Task input section start

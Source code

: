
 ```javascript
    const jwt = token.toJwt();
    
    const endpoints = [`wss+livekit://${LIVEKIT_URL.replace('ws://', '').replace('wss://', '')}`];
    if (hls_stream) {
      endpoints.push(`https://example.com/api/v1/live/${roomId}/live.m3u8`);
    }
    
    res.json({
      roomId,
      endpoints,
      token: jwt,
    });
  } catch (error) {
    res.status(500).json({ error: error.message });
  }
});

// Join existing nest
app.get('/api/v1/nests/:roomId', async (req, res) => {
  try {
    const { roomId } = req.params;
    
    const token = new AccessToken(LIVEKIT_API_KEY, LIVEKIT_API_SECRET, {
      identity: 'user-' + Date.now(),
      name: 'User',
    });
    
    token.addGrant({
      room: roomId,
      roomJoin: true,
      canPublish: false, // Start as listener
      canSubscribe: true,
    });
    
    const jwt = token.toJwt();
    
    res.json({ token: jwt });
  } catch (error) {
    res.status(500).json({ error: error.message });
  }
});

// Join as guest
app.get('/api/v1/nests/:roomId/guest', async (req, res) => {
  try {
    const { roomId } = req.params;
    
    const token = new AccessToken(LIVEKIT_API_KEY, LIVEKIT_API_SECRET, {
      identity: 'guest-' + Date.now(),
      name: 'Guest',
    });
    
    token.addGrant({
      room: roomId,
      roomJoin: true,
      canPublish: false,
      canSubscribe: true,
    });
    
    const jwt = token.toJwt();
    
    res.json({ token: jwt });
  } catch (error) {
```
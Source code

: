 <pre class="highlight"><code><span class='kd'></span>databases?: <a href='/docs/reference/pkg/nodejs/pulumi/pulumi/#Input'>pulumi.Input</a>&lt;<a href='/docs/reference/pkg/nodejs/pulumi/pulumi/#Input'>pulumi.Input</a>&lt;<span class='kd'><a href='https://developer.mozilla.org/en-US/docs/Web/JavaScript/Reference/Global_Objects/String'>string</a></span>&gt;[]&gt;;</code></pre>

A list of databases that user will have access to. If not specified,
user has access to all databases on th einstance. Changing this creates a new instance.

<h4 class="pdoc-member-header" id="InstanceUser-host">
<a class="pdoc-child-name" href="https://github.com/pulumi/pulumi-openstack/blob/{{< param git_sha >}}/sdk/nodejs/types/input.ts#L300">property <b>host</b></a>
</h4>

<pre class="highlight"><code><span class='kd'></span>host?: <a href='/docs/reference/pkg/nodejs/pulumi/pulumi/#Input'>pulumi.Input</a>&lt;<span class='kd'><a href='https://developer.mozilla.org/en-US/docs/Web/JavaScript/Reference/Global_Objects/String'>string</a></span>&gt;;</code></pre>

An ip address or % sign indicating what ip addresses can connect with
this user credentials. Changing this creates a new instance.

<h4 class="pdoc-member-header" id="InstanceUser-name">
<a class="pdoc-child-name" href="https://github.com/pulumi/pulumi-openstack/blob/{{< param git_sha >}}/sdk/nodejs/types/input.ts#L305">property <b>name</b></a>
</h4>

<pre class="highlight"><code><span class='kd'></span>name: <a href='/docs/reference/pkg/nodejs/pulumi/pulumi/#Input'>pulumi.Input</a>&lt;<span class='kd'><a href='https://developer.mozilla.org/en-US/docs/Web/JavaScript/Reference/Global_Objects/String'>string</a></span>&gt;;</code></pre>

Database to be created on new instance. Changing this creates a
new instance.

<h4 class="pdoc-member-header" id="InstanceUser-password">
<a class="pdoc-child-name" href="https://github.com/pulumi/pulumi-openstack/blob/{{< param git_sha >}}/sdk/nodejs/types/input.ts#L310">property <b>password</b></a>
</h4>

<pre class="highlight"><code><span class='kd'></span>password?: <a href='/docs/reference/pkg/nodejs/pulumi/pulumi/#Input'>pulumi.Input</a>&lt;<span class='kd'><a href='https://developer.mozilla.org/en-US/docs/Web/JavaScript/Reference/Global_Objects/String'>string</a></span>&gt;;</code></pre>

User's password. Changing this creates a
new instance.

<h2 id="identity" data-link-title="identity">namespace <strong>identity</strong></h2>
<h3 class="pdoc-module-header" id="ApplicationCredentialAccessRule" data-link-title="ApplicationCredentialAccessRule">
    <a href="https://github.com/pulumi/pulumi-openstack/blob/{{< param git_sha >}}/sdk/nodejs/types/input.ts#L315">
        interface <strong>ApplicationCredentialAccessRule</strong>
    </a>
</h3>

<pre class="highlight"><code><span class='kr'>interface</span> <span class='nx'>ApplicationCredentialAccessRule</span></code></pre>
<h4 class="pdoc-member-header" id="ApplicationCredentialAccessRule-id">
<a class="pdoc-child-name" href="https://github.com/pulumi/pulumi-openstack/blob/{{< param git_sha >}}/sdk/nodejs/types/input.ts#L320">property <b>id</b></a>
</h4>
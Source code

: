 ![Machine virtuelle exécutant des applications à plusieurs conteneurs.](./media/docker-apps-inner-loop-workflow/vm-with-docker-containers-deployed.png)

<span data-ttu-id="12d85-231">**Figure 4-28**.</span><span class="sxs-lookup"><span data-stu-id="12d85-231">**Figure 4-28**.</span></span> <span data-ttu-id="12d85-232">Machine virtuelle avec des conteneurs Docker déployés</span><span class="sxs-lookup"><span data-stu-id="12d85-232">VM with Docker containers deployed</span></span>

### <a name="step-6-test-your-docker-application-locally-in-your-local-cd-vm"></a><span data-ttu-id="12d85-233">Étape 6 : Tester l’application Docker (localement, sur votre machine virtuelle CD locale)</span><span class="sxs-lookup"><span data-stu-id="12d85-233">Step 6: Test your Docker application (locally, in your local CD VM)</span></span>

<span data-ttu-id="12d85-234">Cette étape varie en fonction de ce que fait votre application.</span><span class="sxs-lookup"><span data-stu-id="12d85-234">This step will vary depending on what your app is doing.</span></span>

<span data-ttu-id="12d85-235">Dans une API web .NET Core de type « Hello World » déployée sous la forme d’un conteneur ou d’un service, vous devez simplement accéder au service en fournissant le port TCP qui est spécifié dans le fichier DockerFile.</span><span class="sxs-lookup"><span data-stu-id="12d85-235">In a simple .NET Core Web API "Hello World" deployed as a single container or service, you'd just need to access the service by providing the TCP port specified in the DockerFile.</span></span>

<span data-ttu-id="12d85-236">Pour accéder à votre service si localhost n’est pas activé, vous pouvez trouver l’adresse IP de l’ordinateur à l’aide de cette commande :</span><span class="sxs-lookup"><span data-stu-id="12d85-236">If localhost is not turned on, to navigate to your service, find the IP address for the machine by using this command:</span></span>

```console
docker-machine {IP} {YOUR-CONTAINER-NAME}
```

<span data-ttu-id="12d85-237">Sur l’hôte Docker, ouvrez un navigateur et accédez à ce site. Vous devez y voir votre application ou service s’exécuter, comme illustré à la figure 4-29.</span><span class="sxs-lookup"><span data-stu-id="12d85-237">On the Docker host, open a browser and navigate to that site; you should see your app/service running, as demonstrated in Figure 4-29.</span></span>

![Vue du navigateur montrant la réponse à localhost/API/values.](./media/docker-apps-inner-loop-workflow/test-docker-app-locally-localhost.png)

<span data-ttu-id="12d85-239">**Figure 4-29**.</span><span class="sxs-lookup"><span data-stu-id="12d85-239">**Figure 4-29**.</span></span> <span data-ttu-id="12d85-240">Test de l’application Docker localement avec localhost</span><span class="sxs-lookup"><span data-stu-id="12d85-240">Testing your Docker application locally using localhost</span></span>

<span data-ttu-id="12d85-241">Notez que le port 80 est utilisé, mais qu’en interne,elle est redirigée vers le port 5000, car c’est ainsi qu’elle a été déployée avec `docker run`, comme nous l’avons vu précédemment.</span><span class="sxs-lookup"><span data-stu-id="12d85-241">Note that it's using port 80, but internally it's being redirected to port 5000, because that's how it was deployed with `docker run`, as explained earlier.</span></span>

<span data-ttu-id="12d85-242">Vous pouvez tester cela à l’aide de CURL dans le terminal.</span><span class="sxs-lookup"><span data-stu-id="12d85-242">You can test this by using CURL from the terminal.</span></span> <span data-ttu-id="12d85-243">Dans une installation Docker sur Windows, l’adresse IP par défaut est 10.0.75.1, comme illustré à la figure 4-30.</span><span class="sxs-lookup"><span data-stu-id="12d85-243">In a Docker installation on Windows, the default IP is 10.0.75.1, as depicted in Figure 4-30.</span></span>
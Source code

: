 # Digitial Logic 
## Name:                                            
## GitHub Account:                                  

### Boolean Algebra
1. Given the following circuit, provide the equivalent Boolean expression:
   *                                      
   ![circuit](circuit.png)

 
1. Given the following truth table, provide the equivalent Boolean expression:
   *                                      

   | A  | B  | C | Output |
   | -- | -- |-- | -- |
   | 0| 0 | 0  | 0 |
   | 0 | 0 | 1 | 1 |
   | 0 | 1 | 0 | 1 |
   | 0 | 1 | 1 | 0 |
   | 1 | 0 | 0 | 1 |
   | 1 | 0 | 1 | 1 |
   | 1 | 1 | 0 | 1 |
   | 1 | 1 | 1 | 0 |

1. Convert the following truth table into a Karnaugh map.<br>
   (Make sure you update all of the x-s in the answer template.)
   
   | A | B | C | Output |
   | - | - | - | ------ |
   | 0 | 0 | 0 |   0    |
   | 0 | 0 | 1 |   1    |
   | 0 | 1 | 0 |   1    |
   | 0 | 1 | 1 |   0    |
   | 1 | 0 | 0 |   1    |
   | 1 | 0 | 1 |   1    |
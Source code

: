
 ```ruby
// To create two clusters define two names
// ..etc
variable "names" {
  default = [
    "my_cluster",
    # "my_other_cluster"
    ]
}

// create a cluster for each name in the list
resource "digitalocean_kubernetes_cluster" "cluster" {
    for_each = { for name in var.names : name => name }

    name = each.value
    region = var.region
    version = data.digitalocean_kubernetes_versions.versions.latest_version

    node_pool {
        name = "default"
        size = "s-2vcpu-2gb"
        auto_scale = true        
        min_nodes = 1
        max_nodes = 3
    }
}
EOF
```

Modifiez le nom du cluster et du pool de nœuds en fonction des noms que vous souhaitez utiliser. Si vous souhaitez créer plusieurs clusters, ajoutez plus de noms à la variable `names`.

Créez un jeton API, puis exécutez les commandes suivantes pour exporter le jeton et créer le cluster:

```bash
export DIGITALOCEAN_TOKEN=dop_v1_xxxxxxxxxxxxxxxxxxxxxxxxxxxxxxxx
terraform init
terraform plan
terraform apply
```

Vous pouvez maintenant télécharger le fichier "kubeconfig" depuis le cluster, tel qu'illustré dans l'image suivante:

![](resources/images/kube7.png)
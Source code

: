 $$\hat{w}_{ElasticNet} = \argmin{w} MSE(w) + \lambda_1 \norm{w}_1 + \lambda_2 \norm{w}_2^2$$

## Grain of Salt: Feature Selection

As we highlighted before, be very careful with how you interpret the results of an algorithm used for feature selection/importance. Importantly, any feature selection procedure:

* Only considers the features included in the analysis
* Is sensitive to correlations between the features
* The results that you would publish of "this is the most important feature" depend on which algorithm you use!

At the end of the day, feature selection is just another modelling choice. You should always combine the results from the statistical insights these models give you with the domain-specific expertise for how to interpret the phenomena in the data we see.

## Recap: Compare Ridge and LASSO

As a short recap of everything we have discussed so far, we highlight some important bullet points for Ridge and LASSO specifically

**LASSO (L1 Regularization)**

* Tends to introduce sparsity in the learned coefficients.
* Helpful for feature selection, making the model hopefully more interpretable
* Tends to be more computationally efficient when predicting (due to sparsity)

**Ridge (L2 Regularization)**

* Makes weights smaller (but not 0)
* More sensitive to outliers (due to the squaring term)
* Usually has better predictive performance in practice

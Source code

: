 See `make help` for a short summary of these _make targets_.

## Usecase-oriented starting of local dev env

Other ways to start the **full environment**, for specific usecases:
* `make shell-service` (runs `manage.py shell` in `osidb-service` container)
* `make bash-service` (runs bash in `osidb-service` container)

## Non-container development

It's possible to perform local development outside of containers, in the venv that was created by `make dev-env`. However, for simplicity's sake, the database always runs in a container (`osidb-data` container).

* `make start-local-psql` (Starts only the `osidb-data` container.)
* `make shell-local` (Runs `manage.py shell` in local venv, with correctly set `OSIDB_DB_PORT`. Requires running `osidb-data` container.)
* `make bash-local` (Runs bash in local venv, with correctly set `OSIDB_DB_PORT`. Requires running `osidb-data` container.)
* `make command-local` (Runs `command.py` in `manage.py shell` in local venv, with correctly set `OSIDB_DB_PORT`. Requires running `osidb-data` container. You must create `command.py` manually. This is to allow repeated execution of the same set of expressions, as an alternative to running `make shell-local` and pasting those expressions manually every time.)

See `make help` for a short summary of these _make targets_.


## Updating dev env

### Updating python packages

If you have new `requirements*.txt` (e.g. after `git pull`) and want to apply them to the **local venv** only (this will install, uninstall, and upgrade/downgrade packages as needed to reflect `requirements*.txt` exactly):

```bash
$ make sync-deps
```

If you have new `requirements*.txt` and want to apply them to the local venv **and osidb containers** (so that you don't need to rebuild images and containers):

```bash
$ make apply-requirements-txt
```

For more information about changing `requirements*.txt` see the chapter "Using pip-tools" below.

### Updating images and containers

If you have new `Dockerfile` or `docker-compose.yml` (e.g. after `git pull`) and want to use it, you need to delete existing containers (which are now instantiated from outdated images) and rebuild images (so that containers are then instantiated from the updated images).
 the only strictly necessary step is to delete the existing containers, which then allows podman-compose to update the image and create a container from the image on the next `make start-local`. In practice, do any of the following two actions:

Task input section end

## Task prompt
Please output exactly the lines between the one holding "As we highlighted" and the one holding "(due to sparsity)" in the records above, inclusive, and nothing more.

## Solved exercise
As we highlighted before, be very careful with how you interpret the results of an algorithm used for feature selection/importance. Importantly, any feature selection procedure:

* Only considers the features included in the analysis
* Is sensitive to correlations between the features
* The results that you would publish of "this is the most important feature" depend on which algorithm you use!

At the end of the day, feature selection is just another modelling choice. You should always combine the results from the statistical insights these models give you with the domain-specific expertise for how to interpret the phenomena in the data we see.

## Recap: Compare Ridge and LASSO

As a short recap of everything we have discussed so far, we highlight some important bullet points for Ridge and LASSO specifically

**LASSO (L1 Regularization)**

* Tends to introduce sparsity in the learned coefficients.
* Helpful for feature selection, making the model hopefully more interpretable
* Tends to be more computationally efficient when predicting (due to sparsity)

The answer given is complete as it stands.